*Materials provided*:
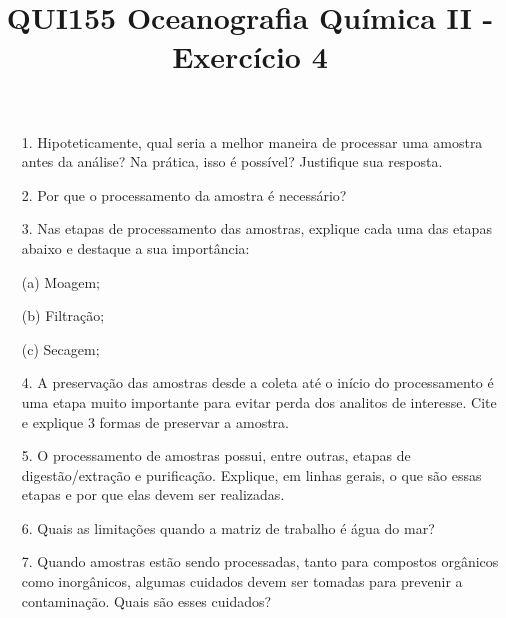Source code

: \documentclass[a4paper,10pt]{article}
\title{QUI155 Oceanografia Química II - Exercício 4}
\author{\vspace{-10ex}}
\date{\vspace{-10ex}}
\begin{document}
  \maketitle
  \onehalfspace

  \begin{itemize}
  
    \item[1.] Hipoteticamente, qual seria a melhor maneira de processar uma amostra antes da análise? Na prática, isso é possível? Justifique sua resposta.
    
    \item[2.] Por que o processamento da amostra é necessário?
    
    \item[3.] Nas etapas de processamento das amostras, explique cada uma das etapas abaixo e destaque a sua importância:
      \item[(a)] Moagem;
      \item[(b)] Filtração;
      \item[(c)] Secagem;
    
    \item[4.] A preservação das amostras desde a coleta até o início do processamento é uma etapa muito importante para evitar perda dos analitos de interesse. Cite e explique 3 formas de preservar a amostra.
    
    \item[5.] O processamento de amostras possui, entre outras, etapas de digestão/extração e purificação. Explique, em linhas gerais, o que são essas etapas e por que elas devem ser realizadas.
    
    \item[6.] Quais as limitações quando a matriz de trabalho é água do mar? 
    
    \item[7.] Quando amostras estão sendo processadas, tanto para compostos orgânicos como inorgânicos, algumas cuidados devem ser tomadas para prevenir a  contaminação. Quais são esses cuidados?
  
  \end{itemize}


\end{document}
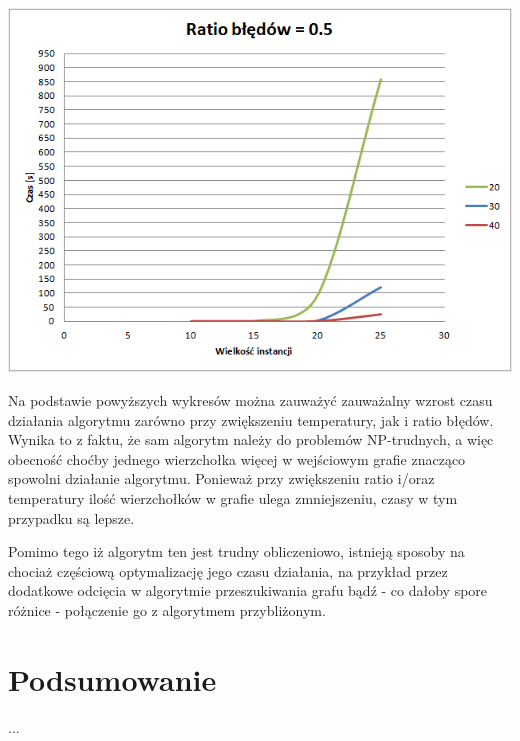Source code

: \documentclass{article}
\begin{document}
\begin{center}
\includegraphics[scale=0.75]{0-5}

\end{center}

\newpage

Na podstawie powyższych wykresów można zauważyć zauważalny wzrost czasu działania algorytmu zarówno przy zwiększeniu temperatury, jak i ratio błędów. Wynika to z faktu, że sam algorytm należy do problemów NP-trudnych, a więc obecność choćby jednego wierzchołka więcej w wejściowym grafie znacząco spowolni działanie algorytmu. Ponieważ przy zwiększeniu ratio i/oraz temperatury ilość wierzchołków w grafie ulega zmniejszeniu, czasy w tym przypadku są lepsze.

Pomimo tego iż algorytm ten jest trudny obliczeniowo, istnieją sposoby na chociaż częściową optymalizację jego czasu działania, na przykład przez dodatkowe odcięcia w algorytmie przeszukiwania grafu bądź - co dałoby spore różnice - połączenie go z algorytmem przybliżonym. 

\section{Podsumowanie}

...
\end{document}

*Your task*: Each line that contains the string "etapas" should be copied from the data above.

*Expected answer*:
    \item[3.] Nas etapas de processamento das amostras, explique cada uma das etapas abaixo e destaque a sua importância:
    \item[5.] O processamento de amostras possui, entre outras, etapas de digestão/extração e purificação. Explique, em linhas gerais, o que são essas etapas e por que elas devem ser realizadas.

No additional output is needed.